Wasp Network: A Cuban spy drama without a single Cuban
Except for the actress Ana de Armas, of course… But, don’t worry, the movie is so bad that you can let it slide. Wasp Network will be screened next Friday at the New York Film Festival.
Directed and written by the French film director Olivier Assaya, shot in Europe, and sharply criticized at Mostra di Venezia, Wasp Network is based on the true story of five Cuban spies in Miami in the nineties.
Beyond its lack of rhythms and sophistication –especially if we take into account that the case was shocking at the time and yet the story is pretty plain– there is something even more annoying in the film: the greatest lack of likelihood. What’s up with the actors’ accents?
With a cast played by a Spanish (Penélope Cruz), a Venezuelan (Edgar Ramírez), an Argentine (Leonardo Sbaraglia), a Brazilian (Wagner Moura) and, of course, the Mexican actor Gael García Bernal, the only Cuban actress in the movie is Ana de Armas. In general, the pronunciation is forced to limits that you laugh.
An Ibero-American cast, yes. But, any good Cuban actor who could play a spy in the film. Again, we must face a “cultural apartheid” and a lack of attention to the cultural particularities in the Latino Community. Come on!
From AL Dia News we would like to give a kindly recommendation to the European cinema industry: Dear Olivier, take a note about these four Cuban actors to be considered when in need:
Yes, predictable… But Garcia is considered the best Cuban actor in Hollywood. Although he moved from La Habana when he was a child, he is so… So “Andy Garcia” than he can play even a Polish pretending to be a Cuban.
Don’t you remember the iconic Richard Alpert from Lost? Though he was born in New York, his parents are Cuban and he speaks Spanish and he is an accents genius. He has received prestigious awards such as ALMA Awards.

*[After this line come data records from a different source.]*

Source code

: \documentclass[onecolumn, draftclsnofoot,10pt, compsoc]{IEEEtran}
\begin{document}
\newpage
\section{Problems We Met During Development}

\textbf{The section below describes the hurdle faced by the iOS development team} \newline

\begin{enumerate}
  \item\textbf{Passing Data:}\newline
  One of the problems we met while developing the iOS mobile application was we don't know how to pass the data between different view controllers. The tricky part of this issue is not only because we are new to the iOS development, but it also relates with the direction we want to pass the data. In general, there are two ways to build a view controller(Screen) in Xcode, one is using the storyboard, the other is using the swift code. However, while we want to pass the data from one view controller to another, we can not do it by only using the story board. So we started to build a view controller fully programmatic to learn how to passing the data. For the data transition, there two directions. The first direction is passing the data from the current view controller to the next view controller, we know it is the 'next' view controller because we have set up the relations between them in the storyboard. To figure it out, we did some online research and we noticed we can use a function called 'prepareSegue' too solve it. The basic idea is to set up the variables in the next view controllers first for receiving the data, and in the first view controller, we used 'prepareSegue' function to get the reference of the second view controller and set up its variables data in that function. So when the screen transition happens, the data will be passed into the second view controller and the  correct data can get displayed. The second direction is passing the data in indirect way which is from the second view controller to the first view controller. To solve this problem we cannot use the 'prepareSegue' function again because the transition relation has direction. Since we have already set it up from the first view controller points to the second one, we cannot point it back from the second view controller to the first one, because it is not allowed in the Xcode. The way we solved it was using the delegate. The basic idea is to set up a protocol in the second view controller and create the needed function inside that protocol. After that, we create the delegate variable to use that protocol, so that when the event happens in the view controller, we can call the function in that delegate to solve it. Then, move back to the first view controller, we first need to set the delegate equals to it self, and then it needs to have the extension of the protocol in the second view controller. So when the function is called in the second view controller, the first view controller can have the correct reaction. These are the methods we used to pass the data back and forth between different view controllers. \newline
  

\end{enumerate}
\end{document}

Or Esteban Ernesto Echeverría, whatever you prefer call him.
He is well known for his role as Manny Ribera in Brian De Palma’s movie Scarface, and, just for the record, De Palma did take into account his Cuban Roots.
The Cuban actress, model, and producer more known for her main role in “Fear the Walking Dead” left the island in 2003 and sought political asylum in the U.S. She has explained in many interviews how hard it was not speaking English when she arrived in the U.S., and how she made a career despite the obstacles.